What you are asked to do. Drop all images and give the records again exactly.

══ Data supplied

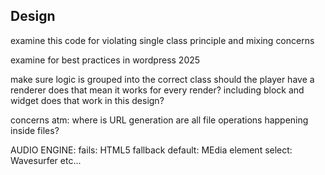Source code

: 
## Design

examine this code for violating single class principle and mixing concerns

examine for best practices in wordpress 2025

make sure logic is grouped into the correct class 
should the player have a renderer does that mean it works for every render? including block and widget does that work in this design? 


concerns atm:
where is URL generation 
are all file operations happening inside files?


AUDIO ENGINE:
fails: HTML5 fallback
default: MEdia element
select: Wavesurfer
etc...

════

Response to this exercise.
Source code

: 
## Design

examine this code for violating single class principle and mixing concerns

examine for best practices in wordpress 2025

make sure logic is grouped into the correct class 
should the player have a renderer does that mean it works for every render? including block and widget does that work in this design? 


concerns atm:
where is URL generation 
are all file operations happening inside files?


AUDIO ENGINE:
fails: HTML5 fallback
default: MEdia element
select: Wavesurfer
etc...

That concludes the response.